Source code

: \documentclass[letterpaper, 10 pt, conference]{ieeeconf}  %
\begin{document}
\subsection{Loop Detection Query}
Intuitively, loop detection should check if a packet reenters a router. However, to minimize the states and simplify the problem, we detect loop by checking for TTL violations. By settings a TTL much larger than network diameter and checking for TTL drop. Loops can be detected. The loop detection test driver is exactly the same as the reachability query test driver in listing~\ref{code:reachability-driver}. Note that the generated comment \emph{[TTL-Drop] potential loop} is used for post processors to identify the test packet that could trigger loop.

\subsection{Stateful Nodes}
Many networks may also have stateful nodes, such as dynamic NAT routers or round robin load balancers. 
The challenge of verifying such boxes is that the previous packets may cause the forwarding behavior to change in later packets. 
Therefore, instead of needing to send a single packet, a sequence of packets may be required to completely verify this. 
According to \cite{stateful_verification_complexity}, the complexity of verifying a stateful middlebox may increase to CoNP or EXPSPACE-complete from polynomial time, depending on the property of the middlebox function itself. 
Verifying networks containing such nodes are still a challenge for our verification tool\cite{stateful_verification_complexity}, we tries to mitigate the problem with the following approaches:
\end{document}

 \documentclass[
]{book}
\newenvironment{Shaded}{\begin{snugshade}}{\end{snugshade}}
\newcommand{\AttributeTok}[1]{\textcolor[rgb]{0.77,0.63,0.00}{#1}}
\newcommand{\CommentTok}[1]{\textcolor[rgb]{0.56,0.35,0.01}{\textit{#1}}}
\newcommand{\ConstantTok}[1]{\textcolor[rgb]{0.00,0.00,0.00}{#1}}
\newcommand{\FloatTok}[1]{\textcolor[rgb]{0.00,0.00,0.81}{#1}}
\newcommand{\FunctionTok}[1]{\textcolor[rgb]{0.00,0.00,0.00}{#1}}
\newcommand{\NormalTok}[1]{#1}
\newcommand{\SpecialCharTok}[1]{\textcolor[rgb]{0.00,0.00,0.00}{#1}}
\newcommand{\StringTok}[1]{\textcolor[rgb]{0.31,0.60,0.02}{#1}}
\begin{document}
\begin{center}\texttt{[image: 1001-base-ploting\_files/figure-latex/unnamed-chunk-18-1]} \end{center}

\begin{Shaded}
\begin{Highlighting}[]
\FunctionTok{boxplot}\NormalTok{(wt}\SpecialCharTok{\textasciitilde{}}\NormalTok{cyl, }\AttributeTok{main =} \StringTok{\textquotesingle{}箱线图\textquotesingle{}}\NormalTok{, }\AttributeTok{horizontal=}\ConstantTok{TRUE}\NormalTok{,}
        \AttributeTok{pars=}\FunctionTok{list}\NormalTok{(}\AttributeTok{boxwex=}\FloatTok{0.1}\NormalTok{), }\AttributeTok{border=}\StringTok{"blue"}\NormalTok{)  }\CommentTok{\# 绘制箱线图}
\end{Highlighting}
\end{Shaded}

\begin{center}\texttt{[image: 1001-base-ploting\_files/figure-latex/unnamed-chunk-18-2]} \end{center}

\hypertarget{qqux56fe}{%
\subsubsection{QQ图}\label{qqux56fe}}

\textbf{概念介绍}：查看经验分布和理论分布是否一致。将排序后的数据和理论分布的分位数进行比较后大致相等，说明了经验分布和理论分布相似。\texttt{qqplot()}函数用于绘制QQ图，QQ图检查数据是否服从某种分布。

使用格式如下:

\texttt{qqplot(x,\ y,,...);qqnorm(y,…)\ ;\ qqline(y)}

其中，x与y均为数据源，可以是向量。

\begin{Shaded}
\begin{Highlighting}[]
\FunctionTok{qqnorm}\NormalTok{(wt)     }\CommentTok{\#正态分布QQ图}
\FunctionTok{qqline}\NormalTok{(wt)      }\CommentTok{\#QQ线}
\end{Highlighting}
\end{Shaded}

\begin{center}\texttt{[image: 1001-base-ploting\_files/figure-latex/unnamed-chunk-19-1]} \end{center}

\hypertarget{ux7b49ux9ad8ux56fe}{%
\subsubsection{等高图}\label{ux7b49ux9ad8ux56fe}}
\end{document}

■ ■ ■ ■ ■ ■ ■

All of the data above needs to be retyped exactly, with each line as it stands.

## Output
Source code

: \documentclass[letterpaper, 10 pt, conference]{ieeeconf}  %
\begin{document}
\subsection{Loop Detection Query}
Intuitively, loop detection should check if a packet reenters a router. However, to minimize the states and simplify the problem, we detect loop by checking for TTL violations. By settings a TTL much larger than network diameter and checking for TTL drop. Loops can be detected. The loop detection test driver is exactly the same as the reachability query test driver in listing~\ref{code:reachability-driver}. Note that the generated comment \emph{[TTL-Drop] potential loop} is used for post processors to identify the test packet that could trigger loop.

\subsection{Stateful Nodes}
Many networks may also have stateful nodes, such as dynamic NAT routers or round robin load balancers. 
The challenge of verifying such boxes is that the previous packets may cause the forwarding behavior to change in later packets. 
Therefore, instead of needing to send a single packet, a sequence of packets may be required to completely verify this. 
According to \cite{stateful_verification_complexity}, the complexity of verifying a stateful middlebox may increase to CoNP or EXPSPACE-complete from polynomial time, depending on the property of the middlebox function itself. 
Verifying networks containing such nodes are still a challenge for our verification tool\cite{stateful_verification_complexity}, we tries to mitigate the problem with the following approaches:
\end{document}

 \documentclass[
]{book}
\newenvironment{Shaded}{\begin{snugshade}}{\end{snugshade}}
\newcommand{\AttributeTok}[1]{\textcolor[rgb]{0.77,0.63,0.00}{#1}}
\newcommand{\CommentTok}[1]{\textcolor[rgb]{0.56,0.35,0.01}{\textit{#1}}}
\newcommand{\ConstantTok}[1]{\textcolor[rgb]{0.00,0.00,0.00}{#1}}
\newcommand{\FloatTok}[1]{\textcolor[rgb]{0.00,0.00,0.81}{#1}}
\newcommand{\FunctionTok}[1]{\textcolor[rgb]{0.00,0.00,0.00}{#1}}
\newcommand{\NormalTok}[1]{#1}
\newcommand{\SpecialCharTok}[1]{\textcolor[rgb]{0.00,0.00,0.00}{#1}}
\newcommand{\StringTok}[1]{\textcolor[rgb]{0.31,0.60,0.02}{#1}}
\begin{document}
\begin{center}\texttt{[image: 1001-base-ploting\_files/figure-latex/unnamed-chunk-18-1]} \end{center}

\begin{Shaded}
\begin{Highlighting}[]
\FunctionTok{boxplot}\NormalTok{(wt}\SpecialCharTok{\textasciitilde{}}\NormalTok{cyl, }\AttributeTok{main =} \StringTok{\textquotesingle{}箱线图\textquotesingle{}}\NormalTok{, }\AttributeTok{horizontal=}\ConstantTok{TRUE}\NormalTok{,}
        \AttributeTok{pars=}\FunctionTok{list}\NormalTok{(}\AttributeTok{boxwex=}\FloatTok{0.1}\NormalTok{), }\AttributeTok{border=}\StringTok{"blue"}\NormalTok{)  }\CommentTok{\# 绘制箱线图}
\end{Highlighting}
\end{Shaded}

\begin{center}\texttt{[image: 1001-base-ploting\_files/figure-latex/unnamed-chunk-18-2]} \end{center}

\hypertarget{qqux56fe}{%
\subsubsection{QQ图}\label{qqux56fe}}

\textbf{概念介绍}：查看经验分布和理论分布是否一致。将排序后的数据和理论分布的分位数进行比较后大致相等，说明了经验分布和理论分布相似。\texttt{qqplot()}函数用于绘制QQ图，QQ图检查数据是否服从某种分布。

使用格式如下:

\texttt{qqplot(x,\ y,,...);qqnorm(y,…)\ ;\ qqline(y)}

其中，x与y均为数据源，可以是向量。

\begin{Shaded}
\begin{Highlighting}[]
\FunctionTok{qqnorm}\NormalTok{(wt)     }\CommentTok{\#正态分布QQ图}
\FunctionTok{qqline}\NormalTok{(wt)      }\CommentTok{\#QQ线}
\end{Highlighting}
\end{Shaded}

\begin{center}\texttt{[image: 1001-base-ploting\_files/figure-latex/unnamed-chunk-19-1]} \end{center}

\hypertarget{ux7b49ux9ad8ux56fe}{%
\subsubsection{等高图}\label{ux7b49ux9ad8ux56fe}}
\end{document}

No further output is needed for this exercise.